Je pensai aussitôt : Patientibus Carus sed Clarus inter doctos, et n’osai l’écrire[14]

Il y a des instants où je suis d’une rare stupidité.

Un compositeur virtuose tel que vous, mon cher Heller, s’intéresse vivement à tout ce qui se rattache à son art ; je trouve donc fort naturel que vous m’ayez adressé tant de questions au sujet des richesses musicales de Leipzig ; je répondrai laconiquement à quelques-unes. Vous me demandez si la grande pianiste Mme Clara Schuman a quelque rivale en Allemagne qu’on puisse décemment lui opposer ?

Je ne crois pas.

Vous me priez de vous dire si le sentiment musical des grosses têtes de Leipzig est bon, ou tout au moins porté vers ce que vous et moi nous appelons le beau ?

Je ne veux pas.

S’il est vrai que l’acte de foi de tout ce qui prétend aimer l’art élevé et sérieux soit celui-ci : « Il n’y pas d’autre Dieu que Bach, et Mendelssohn est son prophète ? »

Je ne dois pas.

Si le théâtre est bien composé, et si le public a grand tort de s’amuser aux petits opéras de Lortzing qu’on y représente souvent ?

Je ne puis pas.

Si j’ai lu ou entendu quelques-unes de ces anciennes messes à cinq voix, avec basse continue, qu’on prise si fort à Leipzig ?

Je ne sais pas.

Adieu, continuez à écrire de beaux caprices comme vos deux derniers, et que Dieu vous garde des fugues à quatre sujets sur un choral.


À ERNST


cinquième lettre
Dresde


Vous m’aviez bien recommandé, mon cher Ernst, de ne pas m’arrêter dans les petites villes en parcourant l’Allemagne, m’assurant que les capitales seulement m’offriraient les moyens d’exécution nécessaires à mes concerts.
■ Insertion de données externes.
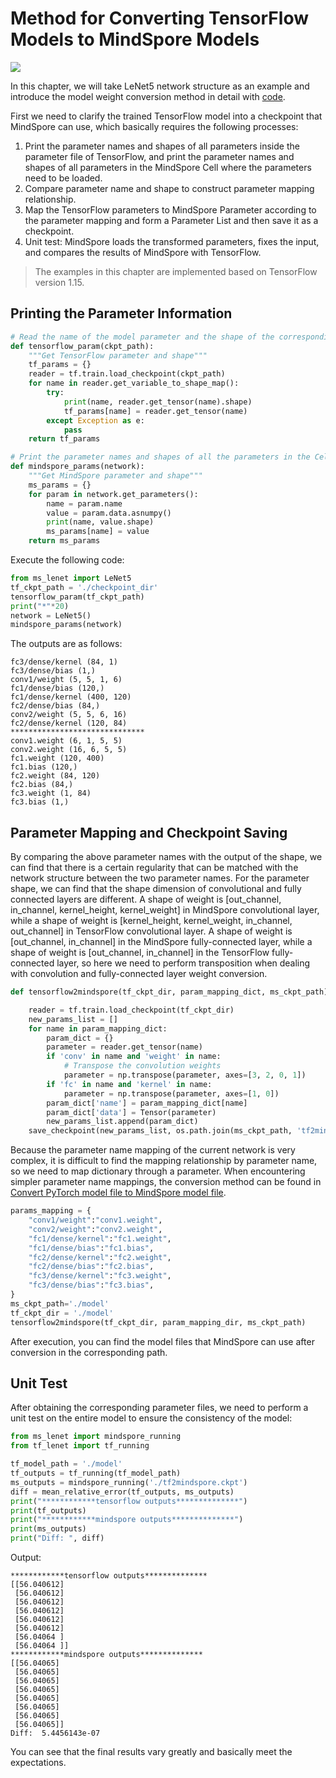 # Method for Converting TensorFlow Models to MindSpore Models

<a href="https://gitee.com/mindspore/docs/blob/r2.1/docs/mindspore/source_en/migration_guide/tensorflow2mindspore.md" target="_blank"><img src="https://mindspore-website.obs.cn-north-4.myhuaweicloud.com/website-images/r2.1/resource/_static/logo_source_en.png"></a>

In this chapter, we will take LeNet5 network structure as an example and introduce the model weight conversion method in detail with [code](https://gitee.com/mindspore/docs/tree/r2.1/docs/sample_code/convert_tf2ms_code).

First we need to clarify the trained TensorFlow model into a checkpoint that MindSpore can use, which basically requires the following processes:

1. Print the parameter names and shapes of all parameters inside the parameter file of TensorFlow, and print the parameter names and shapes of all parameters in the MindSpore Cell where the parameters need to be loaded.
2. Compare parameter name and shape to construct parameter mapping relationship.
3. Map the TensorFlow parameters to MindSpore Parameter according to the parameter mapping and form a Parameter List and then save it as a checkpoint.
4. Unit test: MindSpore loads the transformed parameters, fixes the input, and compares the results of MindSpore with TensorFlow.

> The examples in this chapter are implemented based on TensorFlow version 1.15.

## Printing the Parameter Information

```python
# Read the name of the model parameter and the shape of the corresponding parameter according to the TensorFlow parameter file
def tensorflow_param(ckpt_path):
    """Get TensorFlow parameter and shape"""
    tf_params = {}
    reader = tf.train.load_checkpoint(ckpt_path)
    for name in reader.get_variable_to_shape_map():
        try:
            print(name, reader.get_tensor(name).shape)
            tf_params[name] = reader.get_tensor(name)
        except Exception as e:
            pass
    return tf_params

# Print the parameter names and shapes of all the parameters in the Cell through MindSpore Cell, and return the parameter dictionary
def mindspore_params(network):
    """Get MindSpore parameter and shape"""
    ms_params = {}
    for param in network.get_parameters():
        name = param.name
        value = param.data.asnumpy()
        print(name, value.shape)
        ms_params[name] = value
    return ms_params
```

Execute the following code:

```python
from ms_lenet import LeNet5
tf_ckpt_path = './checkpoint_dir'
tensorflow_param(tf_ckpt_path)
print("*"*20)
network = LeNet5()
mindspore_params(network)
```

The outputs are as follows:

```text
fc3/dense/kernel (84, 1)
fc3/dense/bias (1,)
conv1/weight (5, 5, 1, 6)
fc1/dense/bias (120,)
fc1/dense/kernel (400, 120)
fc2/dense/bias (84,)
conv2/weight (5, 5, 6, 16)
fc2/dense/kernel (120, 84)
******************************
conv1.weight (6, 1, 5, 5)
conv2.weight (16, 6, 5, 5)
fc1.weight (120, 400)
fc1.bias (120,)
fc2.weight (84, 120)
fc2.bias (84,)
fc3.weight (1, 84)
fc3.bias (1,)

```

## Parameter Mapping and Checkpoint Saving

By comparing the above parameter names with the output of the shape, we can find that there is a certain regularity that can be matched with the network structure between the two parameter names. For the parameter shape, we can find that the shape dimension of convolutional and fully connected layers are different.
A shape of weight is [out_channel, in_channel, kernel_height, kernel_weight] in MindSpore convolutional layer, while a shape of weight is [kernel_height, kernel_weight, in_channel, out_channel] in TensorFlow convolutional layer. A shape of weight is [out_channel, in_channel] in the MindSpore fully-connected layer, while a  shape of weight is [out_channel, in_channel] in the TensorFlow fully-connected layer, so here we need to perform transposition when dealing with convolution and fully-connected layer weight conversion.

```python
def tensorflow2mindspore(tf_ckpt_dir, param_mapping_dict, ms_ckpt_path):

    reader = tf.train.load_checkpoint(tf_ckpt_dir)
    new_params_list = []
    for name in param_mapping_dict:
        param_dict = {}
        parameter = reader.get_tensor(name)
        if 'conv' in name and 'weight' in name:
            # Transpose the convolution weights
            parameter = np.transpose(parameter, axes=[3, 2, 0, 1])
        if 'fc' in name and 'kernel' in name:
            parameter = np.transpose(parameter, axes=[1, 0])
        param_dict['name'] = param_mapping_dict[name]
        param_dict['data'] = Tensor(parameter)
        new_params_list.append(param_dict)
    save_checkpoint(new_params_list, os.path.join(ms_ckpt_path, 'tf2mindspore.ckpt'))
```

Because the parameter name mapping of the current network is very complex, it is difficult to find the mapping relationship by parameter name, so we need to map dictionary through a parameter. When encountering simpler parameter name mappings, the
conversion method can be found in [Convert PyTorch model file to MindSpore model file](https://www.mindspore.cn/docs/en/r2.1/migration_guide/sample_code.html#model-validation).

```python
params_mapping = {
    "conv1/weight":"conv1.weight",
    "conv2/weight":"conv2.weight",
    "fc1/dense/kernel":"fc1.weight",
    "fc1/dense/bias":"fc1.bias",
    "fc2/dense/kernel":"fc2.weight",
    "fc2/dense/bias":"fc2.bias",
    "fc3/dense/kernel":"fc3.weight",
    "fc3/dense/bias":"fc3.bias",
}
ms_ckpt_path='./model'
tf_ckpt_dir = './model'
tensorflow2mindspore(tf_ckpt_dir, param_mapping_dir, ms_ckpt_path)
```

After execution, you can find the model files that MindSpore can use after conversion in the corresponding path.

## Unit Test

After obtaining the corresponding parameter files, we need to perform a unit test on the entire model to ensure the consistency of the model:

```python
from ms_lenet import mindspore_running
from tf_lenet import tf_running

tf_model_path = './model'
tf_outputs = tf_running(tf_model_path)
ms_outputs = mindspore_running('./tf2mindspore.ckpt')
diff = mean_relative_error(tf_outputs, ms_outputs)
print("************tensorflow outputs**************")
print(tf_outputs)
print("************mindspore outputs**************")
print(ms_outputs)
print("Diff: ", diff)
```

Output:

```text
************tensorflow outputs**************
[[56.040612]
 [56.040612]
 [56.040612]
 [56.040612]
 [56.040612]
 [56.040612]
 [56.04064 ]
 [56.04064 ]]
************mindspore outputs**************
[[56.04065]
 [56.04065]
 [56.04065]
 [56.04065]
 [56.04065]
 [56.04065]
 [56.04065]
 [56.04065]]
Diff:  5.4456143e-07

```

You can see that the final results vary greatly and basically meet the expectations.
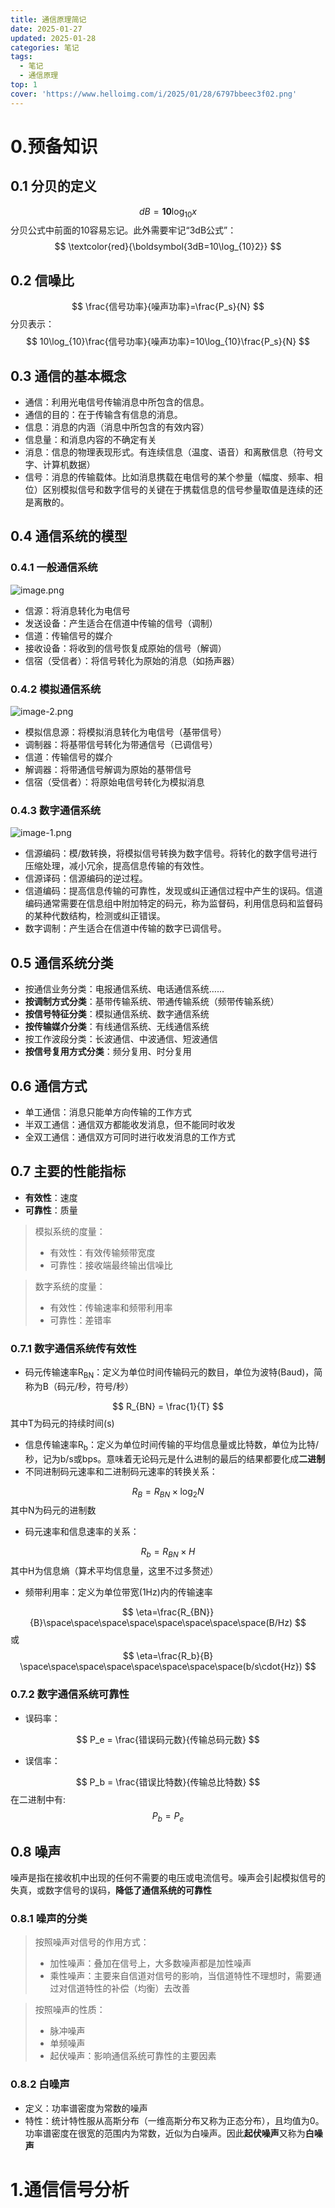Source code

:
 ```yaml
---
title: 通信原理简记
date: 2025-01-27
updated: 2025-01-28
categories: 笔记
tags:
  - 笔记
  - 通信原理
top: 1
cover: 'https://www.helloimg.com/i/2025/01/28/6797bbeec3f02.png'
---
```


# 0.预备知识

## 0.1 分贝的定义

$$
dB=\boldsymbol{10}\log_{10}x
$$
分贝公式中前面的10容易忘记。此外需要牢记“3dB公式”：
$$
\textcolor{red}{\boldsymbol{3dB=10\log_{10}2}}
$$

## 0.2 信噪比

$$
\frac{信号功率}{噪声功率}=\frac{P_s}{N}
$$
分贝表示：
$$
10\log_{10}\frac{信号功率}{噪声功率}=10\log_{10}\frac{P_s}{N}
$$

## 0.3 通信的基本概念

- 通信：利用光电信号传输消息中所包含的信息。
- 通信的目的：在于传输含有信息的消息。
- 信息：消息的内涵（消息中所包含的有效内容）
- 信息量：和消息内容的不确定有关
- 消息：信息的物理表现形式。有连续信息（温度、语音）和离散信息（符号文字、计算机数据）
- 信号：消息的传输载体。比如消息携载在电信号的某个参量（幅度、频率、相位）区别模拟信号和数字信号的关键在于携载信息的信号参量取值是连续的还是离散的。

## 0.4 通信系统的模型

### 0.4.1 一般通信系统

![image.png](https://www.helloimg.com/i/2025/01/28/6797bbeec3f02.png)

- 信源：将消息转化为电信号
- 发送设备：产生适合在信道中传输的信号（调制）
- 信道：传输信号的媒介
- 接收设备：将收到的信号恢复成原始的信号（解调）
- 信宿（受信者）：将信号转化为原始的消息（如扬声器）

### 0.4.2 模拟通信系统

![image-2.png](https://www.helloimg.com/i/2025/01/28/6797bbeee4f5a.png)

- 模拟信息源：将模拟消息转化为电信号（基带信号）
- 调制器：将基带信号转化为带通信号（已调信号）
- 信道：传输信号的媒介
- 解调器：将带通信号解调为原始的基带信号
- 信宿（受信者）：将原始电信号转化为模拟消息

### 0.4.3 数字通信系统

![image-1.png](https://www.helloimg.com/i/2025/01/28/6797bbeed25fb.png)

- 信源编码：模/数转换，将模拟信号转换为数字信号。将转化的数字信号进行压缩处理，减小冗余，提高信息传输的有效性。
- 信源译码：信源编码的逆过程。
- 信道编码：提高信息传输的可靠性，发现或纠正通信过程中产生的误码。信道编码通常需要在信息组中附加特定的码元，称为监督码，利用信息码和监督码的某种代数结构，检测或纠正错误。
- 数字调制：产生适合在信道中传输的数字已调信号。

## 0.5 通信系统分类

- 按通信业务分类：电报通信系统、电话通信系统……
- **按调制方式分类**：基带传输系统、带通传输系统（频带传输系统）
- **按信号特征分类**：模拟通信系统、数字通信系统
- **按传输媒介分类**：有线通信系统、无线通信系统
- 按工作波段分类：长波通信、中波通信、短波通信
- **按信号复用方式分类**：频分复用、时分复用

## 0.6 通信方式

- 单工通信：消息只能单方向传输的工作方式
- 半双工通信：通信双方都能收发消息，但不能同时收发
- 全双工通信：通信双方可同时进行收发消息的工作方式

## 0.7 主要的性能指标

- **有效性**：速度
- **可靠性**：质量

> 模拟系统的度量：
>
> - 有效性：有效传输频带宽度
> - 可靠性：接收端最终输出信噪比

> 数字系统的度量：
>
> - 有效性：传输速率和频带利用率
> - 可靠性：差错率

### 0.7.1 数字通信系统传有效性

- 码元传输速率R<sub>BN</sub>：定义为单位时间传输码元的数目，单位为波特(Baud)，简称为B（码元/秒，符号/秒）

$$
R_{BN} = \frac{1}{T}
$$
其中T为码元的持续时间(s)

- 信息传输速率R<sub>b</sub>：定义为单位时间传输的平均信息量或比特数，单位为比特/秒，记为b/s或bps。意味着无论码元是什么进制的最后的结果都要化成**二进制**
- 不同进制码元速率和二进制码元速率的转换关系：

$$
R_B = R_{BN} \times \log_2N
$$
其中N为码元的进制数

- 码元速率和信息速率的关系：

$$
R_b = R_{BN} \times H
$$
其中H为信息熵（算术平均信息量，这里不过多赘述）

- 频带利用率：定义为单位带宽(1Hz)内的传输速率

$$
\eta=\frac{R_{BN}}{B}\space\space\space\space\space\space\space\space(B/Hz)
$$
或
$$
\eta=\frac{R_b}{B}
\space\space\space\space\space\space\space\space(b/s\cdot{Hz})
$$

### 0.7.2 数字通信系统可靠性

- 误码率：

$$
P_e = \frac{错误码元数}{传输总码元数}
$$

- 误信率：

$$
P_b = \frac{错误比特数}{传输总比特数}
$$
在二进制中有:
$$
P_b = P_e
$$

## 0.8 噪声

噪声是指在接收机中出现的任何不需要的电压或电流信号。噪声会引起模拟信号的失真，或数字信号的误码，**降低了通信系统的可靠性**

### 0.8.1 噪声的分类
>
> 按照噪声对信号的作用方式：
>
> - 加性噪声：叠加在信号上，大多数噪声都是加性噪声
> - 乘性噪声：主要来自信道对信号的影响，当信道特性不理想时，需要通过对信道特性的补偿（均衡）去改善

> 按照噪声的性质：
>
> - 脉冲噪声
> - 单频噪声
> - 起伏噪声：影响通信系统可靠性的主要因素

### 0.8.2 白噪声

- 定义：功率谱密度为常数的噪声
- 特性：统计特性服从高斯分布（一维高斯分布又称为正态分布），且均值为0。功率谱密度在很宽的范围内为常数，近似为白噪声。因此**起伏噪声**又称为**白噪声**

# 1.通信信号分析
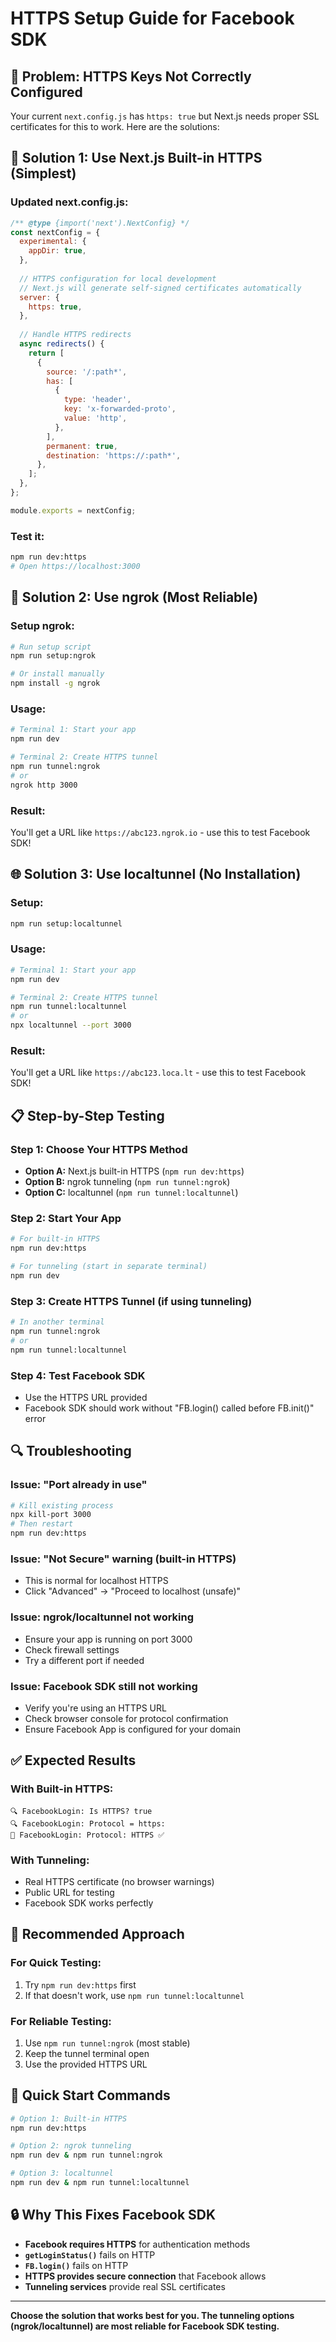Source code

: # HTTPS Setup Guide for Facebook SDK

## 🚨 **Problem: HTTPS Keys Not Correctly Configured**

Your current `next.config.js` has `https: true` but Next.js needs proper SSL certificates for this to work. Here are the solutions:

## 🔧 **Solution 1: Use Next.js Built-in HTTPS (Simplest)**

### **Updated next.config.js:**
```javascript
/** @type {import('next').NextConfig} */
const nextConfig = {
  experimental: {
    appDir: true,
  },
  
  // HTTPS configuration for local development
  // Next.js will generate self-signed certificates automatically
  server: {
    https: true,
  },
  
  // Handle HTTPS redirects
  async redirects() {
    return [
      {
        source: '/:path*',
        has: [
          {
            type: 'header',
            key: 'x-forwarded-proto',
            value: 'http',
          },
        ],
        permanent: true,
        destination: 'https://:path*',
      },
    ];
  },
};

module.exports = nextConfig;
```

### **Test it:**
```bash
npm run dev:https
# Open https://localhost:3000
```

## 🚀 **Solution 2: Use ngrok (Most Reliable)**

### **Setup ngrok:**
```bash
# Run setup script
npm run setup:ngrok

# Or install manually
npm install -g ngrok
```

### **Usage:**
```bash
# Terminal 1: Start your app
npm run dev

# Terminal 2: Create HTTPS tunnel
npm run tunnel:ngrok
# or
ngrok http 3000
```

### **Result:**
You'll get a URL like `https://abc123.ngrok.io` - use this to test Facebook SDK!

## 🌐 **Solution 3: Use localtunnel (No Installation)**

### **Setup:**
```bash
npm run setup:localtunnel
```

### **Usage:**
```bash
# Terminal 1: Start your app
npm run dev

# Terminal 2: Create HTTPS tunnel
npm run tunnel:localtunnel
# or
npx localtunnel --port 3000
```

### **Result:**
You'll get a URL like `https://abc123.loca.lt` - use this to test Facebook SDK!

## 📋 **Step-by-Step Testing**

### **Step 1: Choose Your HTTPS Method**
- **Option A:** Next.js built-in HTTPS (`npm run dev:https`)
- **Option B:** ngrok tunneling (`npm run tunnel:ngrok`)
- **Option C:** localtunnel (`npm run tunnel:localtunnel`)

### **Step 2: Start Your App**
```bash
# For built-in HTTPS
npm run dev:https

# For tunneling (start in separate terminal)
npm run dev
```

### **Step 3: Create HTTPS Tunnel (if using tunneling)**
```bash
# In another terminal
npm run tunnel:ngrok
# or
npm run tunnel:localtunnel
```

### **Step 4: Test Facebook SDK**
- Use the HTTPS URL provided
- Facebook SDK should work without "FB.login() called before FB.init()" error

## 🔍 **Troubleshooting**

### **Issue: "Port already in use"**
```bash
# Kill existing process
npx kill-port 3000
# Then restart
npm run dev:https
```

### **Issue: "Not Secure" warning (built-in HTTPS)**
- This is normal for localhost HTTPS
- Click "Advanced" → "Proceed to localhost (unsafe)"

### **Issue: ngrok/localtunnel not working**
- Ensure your app is running on port 3000
- Check firewall settings
- Try a different port if needed

### **Issue: Facebook SDK still not working**
- Verify you're using an HTTPS URL
- Check browser console for protocol confirmation
- Ensure Facebook App is configured for your domain

## ✅ **Expected Results**

### **With Built-in HTTPS:**
```
🔍 FacebookLogin: Is HTTPS? true
🔍 FacebookLogin: Protocol = https:
🔵 FacebookLogin: Protocol: HTTPS ✅
```

### **With Tunneling:**
- Real HTTPS certificate (no browser warnings)
- Public URL for testing
- Facebook SDK works perfectly

## 🎯 **Recommended Approach**

### **For Quick Testing:**
1. Try `npm run dev:https` first
2. If that doesn't work, use `npm run tunnel:localtunnel`

### **For Reliable Testing:**
1. Use `npm run tunnel:ngrok` (most stable)
2. Keep the tunnel terminal open
3. Use the provided HTTPS URL

## 🚀 **Quick Start Commands**

```bash
# Option 1: Built-in HTTPS
npm run dev:https

# Option 2: ngrok tunneling
npm run dev & npm run tunnel:ngrok

# Option 3: localtunnel
npm run dev & npm run tunnel:localtunnel
```

## 🔒 **Why This Fixes Facebook SDK**

- **Facebook requires HTTPS** for authentication methods
- **`getLoginStatus()`** fails on HTTP
- **`FB.login()`** fails on HTTP
- **HTTPS provides secure connection** that Facebook allows
- **Tunneling services** provide real SSL certificates

---

**Choose the solution that works best for you. The tunneling options (ngrok/localtunnel) are most reliable for Facebook SDK testing.**
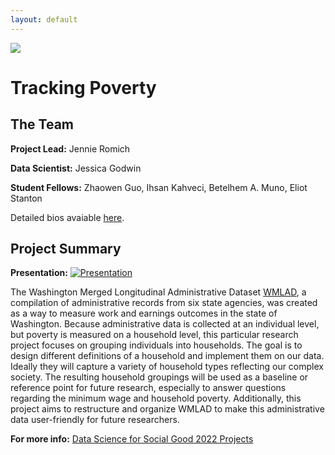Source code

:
 ```yaml
---
layout: default
---
```


<img src="{{ site.url }}{{ site.baseurl }}/assets/img/eScience.png">

# Tracking Poverty

## The Team

**Project Lead:**
Jennie Romich

**Data Scientist:** 
Jessica Godwin

**Student Fellows:** 
Zhaowen Guo, Ihsan Kahveci, Betelhem A. Muno, Eliot Stanton  

Detailed bios avaiable [here](https://escience.washington.edu/data-science-for-social-good-teams-summer-2022/).

## Project Summary

**Presentation:**
[![Presentation](http://img.youtube.com/vi/rA6cTfoOFlU/0.jpg)](http://www.youtube.com/watch?v=rA6cTfoOFlU)

The Washington Merged Longitudinal Administrative Dataset [WMLAD](https://wmlad.github.io/), a compilation of administrative records from six state agencies, was created as a way to measure work and earnings outcomes in the state of Washington. Because administrative data is collected at an individual level, but poverty is measured on a household level, this particular research project focuses on grouping individuals into households. The goal is to design different definitions of a household and implement them on our data. Ideally they will capture a variety of household types reflecting our complex society. The resulting household groupings will be used as a baseline or reference point for future research, especially to answer questions regarding the minimum wage and household poverty. Additionally, this project aims to restructure and organize WMLAD to make this administrative data user-friendly for future researchers. 

**For more info:** [Data Science for Social Good 2022 Projects](https://escience.washington.edu/2022-data-science-for-social-good-projects/)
D’autres que vous encore et quelques critiques allemands m’avaient parlé dans le même sens, et m’ont reproché plus tard de n’avoir pas suivi leurs avis, et de n’être pas allé d’abord à Berlin ou à Vienne. Mais vous savez qu’il est toujours plus aisé de donner de bons conseils que de les suivre ; et, si je ne me suis pas conformé au plan de voyage qui paraissait a tout le monde le plus raisonnable, c’est que je n’ai pas pu. D’abord, je n’étais pas le maître de choisir le moment de mon voyage. Après avoir fait à Francfort une visite inutile, comme je l’ai dit je ne pouvais pas revenir sottement à Paris. J’aurais voulu partir pour Munich, mais une lettre de Baerman m’annonçait que mes concerts ne pouvaient avoir lieu dans cette ville qu’un mois plus tard, et Meyerbeer, de son côté m’écrivait que la reprise de plusieurs importants ouvrages allait occuper le théâtre de Berlin assez longtemps pour rendre ma présence en Prusse inutile à cette époque. Je ne devais pourtant pas rester oisif ; alors, plein du désir de connaître ce que possède d’institutions musicales votre harmonieuse patrie, je formai le projet de tout voir, de tout entendre, et de réduire beaucoup mes prétentions chorales et orchestrales, afin de pouvoir aussi me faire entendre presque partout. Je savais bien que dans les villes du second ordre je ne pourrais trouver le luxe musical exigé par la forme et par le style de quelques-unes de mes partitions ; mais je réservais celles-là pour la fin du voyage, elles devaient former le forte du crescendo ; et je pensais qu’à tout prendre, cette marche lentement progressive ne manquait ni de prudence ni d’un certain intérêt. En tout cas, je n’ai pas à me repentir de l’avoir suivie.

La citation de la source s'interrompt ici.